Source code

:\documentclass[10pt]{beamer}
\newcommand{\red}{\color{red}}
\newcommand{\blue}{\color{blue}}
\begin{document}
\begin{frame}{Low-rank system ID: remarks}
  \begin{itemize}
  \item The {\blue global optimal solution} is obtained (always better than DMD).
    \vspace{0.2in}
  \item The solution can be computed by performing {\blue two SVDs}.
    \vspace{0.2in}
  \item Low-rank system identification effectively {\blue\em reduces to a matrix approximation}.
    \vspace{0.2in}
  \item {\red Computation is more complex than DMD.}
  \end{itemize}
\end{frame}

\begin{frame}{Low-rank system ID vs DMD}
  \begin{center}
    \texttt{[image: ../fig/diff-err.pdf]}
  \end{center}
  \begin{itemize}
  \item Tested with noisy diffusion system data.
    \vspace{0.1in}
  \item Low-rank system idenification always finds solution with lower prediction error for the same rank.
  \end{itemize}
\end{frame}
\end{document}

=====

▶ [The problem] Write all of the records out exactly, including every line.

▶ [Written solution]
Source code

:\documentclass[10pt]{beamer}
\newcommand{\red}{\color{red}}
\newcommand{\blue}{\color{blue}}
\begin{document}
\begin{frame}{Low-rank system ID: remarks}
  \begin{itemize}
  \item The {\blue global optimal solution} is obtained (always better than DMD).
    \vspace{0.2in}
  \item The solution can be computed by performing {\blue two SVDs}.
    \vspace{0.2in}
  \item Low-rank system identification effectively {\blue\em reduces to a matrix approximation}.
    \vspace{0.2in}
  \item {\red Computation is more complex than DMD.}
  \end{itemize}
\end{frame}

\begin{frame}{Low-rank system ID vs DMD}
  \begin{center}
    \texttt{[image: ../fig/diff-err.pdf]}
  \end{center}
  \begin{itemize}
  \item Tested with noisy diffusion system data.
    \vspace{0.1in}
  \item Low-rank system idenification always finds solution with lower prediction error for the same rank.
  \end{itemize}
\end{frame}
\end{document}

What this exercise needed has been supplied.